Updated: Oct 22, 2019
There are around 4.8 million self employed people in the UK. There is a great array of advice and the misconception that if you have irregular income or don't have three years worth of accounting that you are automatically unable to get a mortgage. There is also the idea that the self employed will be landed with higher interest rates which is simply untrue.
So what do you need to get a mortgage?
Here's our list of what lender will ask from you if you are self employed:
ID – Make sure you have valid photographic ID. If you present your driving licence, make sure it has your current address on it.
Proof of Address – A council tax, utility bill or financial statement will suffice.
Employer – You’ll need to gather three to six months’ payslips and P60s. If you’ve received extra income such as bonuses or commission, some lenders may require two years worth of P60s. Don't forget to also get your P11D.
Limited company accounts – If you’re a limited company director then the last two years’ worth of fully signed accounts (this normally needs to be signed off by a Chartered Accountant) is required in most cases, though some lenders will accept just one year’s accounts.
Personal Tax Returns – Self-employed workers need to request three years SA302s and a tax overview requested from HMRC.
Contractors – You’ll need the last 12 months of contracts, fully signed by all parties. These need to clearly show your day-rate and have been paid in sterling, with an expiry date ideally included on each contract. If you're contract does not have an expiry date a supporting letter from
Bank Statements – Three months’ salary fed bank statements, three months business bank statements and three months bank statements showing rental.
Deposit – You need to provide a statement showing funds held, and a build-up of funds. If a family member intends to support your mortgage with gifting funds, or to transfer money over to you there should be a paper trail to that effect.

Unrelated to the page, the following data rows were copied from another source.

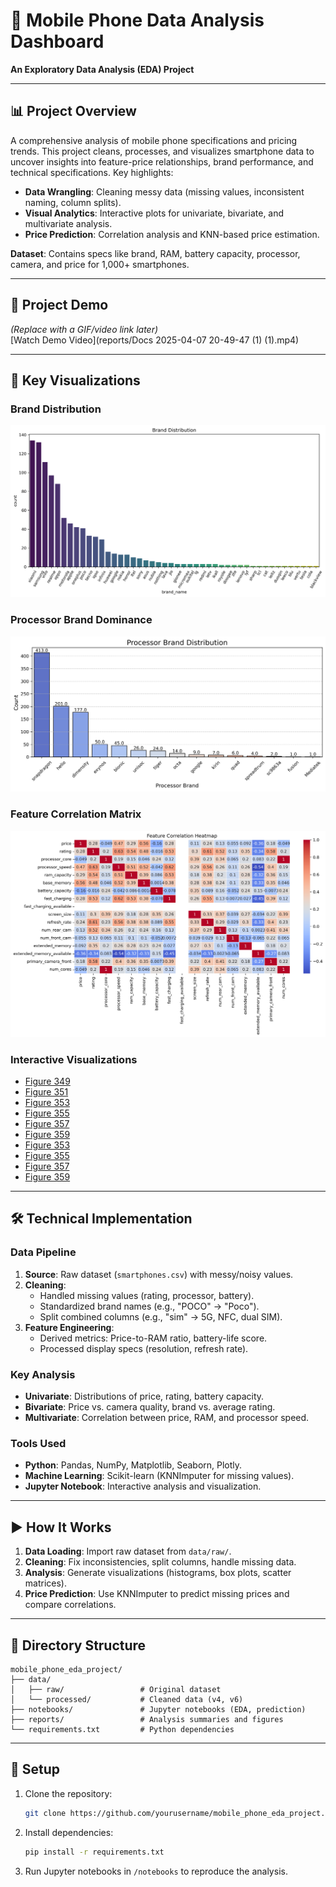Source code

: # 📱 Mobile Phone Data Analysis Dashboard  
**An Exploratory Data Analysis (EDA) Project**  

---

## 📊 Project Overview  
A comprehensive analysis of mobile phone specifications and pricing trends. This project cleans, processes, and visualizes smartphone data to uncover insights into feature-price relationships, brand performance, and technical specifications. Key highlights:  
- **Data Wrangling**: Cleaning messy data (missing values, inconsistent naming, column splits).  
- **Visual Analytics**: Interactive plots for univariate, bivariate, and multivariate analysis.  
- **Price Prediction**: Correlation analysis and KNN-based price estimation.  

**Dataset**: Contains specs like brand, RAM, battery capacity, processor, camera, and price for 1,000+ smartphones.  

---

## 🎥 Project Demo  
*(Replace with a GIF/video link later)*  
[Watch Demo Video](reports/Docs 2025-04-07 20-49-47 (1) (1).mp4)


---

## 📸 Key Visualizations  

### **Brand Distribution**  
![Brand Distribution](reports/brand_distribution.png) 

### **Processor Brand Dominance**  
![Price vs RAM](reports/processor_brand_distribution.png)  

### **Feature Correlation Matrix**  
![Correlation](reports/feature_correlation_heatmap.png)  

### Interactive Visualizations

- [Figure 349](https://Niair.github.io/Mobile-Device-Data-Insights-Using-EDA/figure_349.html)
- [Figure 351](https://Niair.github.io/Mobile-Device-Data-Insights-Using-EDA/figure_351.html)
- [Figure 353](https://Niair.github.io/Mobile-Device-Data-Insights-Using-EDA/figure_353.html)
- [Figure 355](https://Niair.github.io/Mobile-Device-Data-Insights-Using-EDA/figure_355.html)
- [Figure 357](https://Niair.github.io/Mobile-Device-Data-Insights-Using-EDA/figure_357.html)
- [Figure 359](https://Niair.github.io/Mobile-Device-Data-Insights-Using-EDA/figure_359.html)
- [Figure 353](https://Niair.github.io/Mobile-Device-Data-Insights-Using-EDA/figure_361.html)
- [Figure 355](https://Niair.github.io/Mobile-Device-Data-Insights-Using-EDA/figure_363.html)
- [Figure 357](https://Niair.github.io/Mobile-Device-Data-Insights-Using-EDA/figure_365.html)
- [Figure 359](https://Niair.github.io/Mobile-Device-Data-Insights-Using-EDA/figure_367.html)

---

## 🛠️ Technical Implementation  

### **Data Pipeline**  
1. **Source**: Raw dataset (`smartphones.csv`) with messy/noisy values.  
2. **Cleaning**:  
   - Handled missing values (rating, processor, battery).  
   - Standardized brand names (e.g., "POCO" → "Poco").  
   - Split combined columns (e.g., "sim" → 5G, NFC, dual SIM).  
3. **Feature Engineering**:  
   - Derived metrics: Price-to-RAM ratio, battery-life score.  
   - Processed display specs (resolution, refresh rate).  

### **Key Analysis**  
- **Univariate**: Distributions of price, rating, battery capacity.  
- **Bivariate**: Price vs. camera quality, brand vs. average rating.  
- **Multivariate**: Correlation between price, RAM, and processor speed.  

### **Tools Used**  
- **Python**: Pandas, NumPy, Matplotlib, Seaborn, Plotly.  
- **Machine Learning**: Scikit-learn (KNNImputer for missing values).  
- **Jupyter Notebook**: Interactive analysis and visualization.  

---

## ▶️ How It Works  
1. **Data Loading**: Import raw dataset from `data/raw/`.  
2. **Cleaning**: Fix inconsistencies, split columns, handle missing data.  
3. **Analysis**: Generate visualizations (histograms, box plots, scatter matrices).  
4. **Price Prediction**: Use KNNImputer to predict missing prices and compare correlations.  

---

## 📂 Directory Structure  
```  
mobile_phone_eda_project/  
├── data/  
│   ├── raw/                 # Original dataset  
│   └── processed/           # Cleaned data (v4, v6)  
├── notebooks/               # Jupyter notebooks (EDA, prediction)  
├── reports/                 # Analysis summaries and figures  
└── requirements.txt         # Python dependencies  
```  

---

## 🔧 Setup  
1. Clone the repository:  
   ```bash  
   git clone https://github.com/yourusername/mobile_phone_eda_project.git  
   ```  
2. Install dependencies:  
   ```bash  
   pip install -r requirements.txt  
   ```  
3. Run Jupyter notebooks in `/notebooks` to reproduce the analysis.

Life insurance or other protection – Lenders will usually need to see evidence of any Life insurance you have in place to cover the mortgage - normally this means sending them a copy of the policy.
What can self-employed people do to improve their mortgage chances?
There are several other factors that also influence their decision here are a few things to have a look at.
Speak to a broker first – Not all lenders have the same criteria – a broker will ensure you are matched with the most suitable lender
Check your credit file – Ensure there aren’t any adverse entries against you, especially ones you’re not aware of. It is possible to put notes onto your credit file to 'explain' any adverse entries
Ensure you’re on the electoral roll – Check with your local council, this will help with the credit score
Make sure your accounts are all up to date – To achieve the most competitive rates you need to have an impeccable credit record, so make sure everything is paid on time.
Stay away from payday loans – Payday loans do not paint a good picture of your finances, and lenders will often read this as you being in financial difficulty. Many lenders will simply decline to lend if there is a recent record of payday loans. As a bare minimum keep the last year before you apply for a mortgage free of pay day loans.
Minimise credit checks for other insurance or credit applications – Multiples credit checks in a short space of time can reduce your overall credit score. This can give the impression that you are applying for lots of credit; being declined by other institutions.
Don’t allow your credit card to reach its limit – The higher the % usage of your credit card will result in a lower credit score. We’d suggest spreading outstanding balances across two cards, rather than having one on the limit. It can be common place for people paying off debt to reduce their credit limits as they pay off their outstanding credit card debt but this can actually harm you.
Sort your deposit early – If using business funds, speak to your accountant – Taking regular withdrawals can lead to a smoother underwriting rather than taking a large lump sum in one go. When taking a large lump sum the lender may ask the accountant to confirm this will not be detrimental to the business, causing an extra delay in the process
Get yourself an agreement in principle – Most estate agents won’t let you view the property, let alone make an offer without an agreement in principle. This will confirm the maximum loan to give you peace of mind that you are looking at properties within your budget. It’s also a good indication that your credit is in order.
So what can I afford?
Lenders will analyse earnings is by looking at the net profit of your business – whether you’re a sole trader or freelancer. If you’re set up as a limited company, a lender will look at your salary and dividends , or share of net profit. For contractors, your annualised day rate will be taken into consideration. It is important to consider that if you are contracting for clients outwit the UK that you make sure that payments are made to you in Sterling including non Sterling payments will cause complications and might mean you refused.
The amount you can borrow is often determined by an ‘affordability calculator’. Lenders will look at all sorts when deciding whether or not to give you a loan, including lifestyle spending, commitments, and dependants.
One problem newer business owners find is that lenders often average out your earnings between a two or three year period. For startups where you only took a 'proper' salary in your last year it might be worth focusing on lenders that require one years accounts.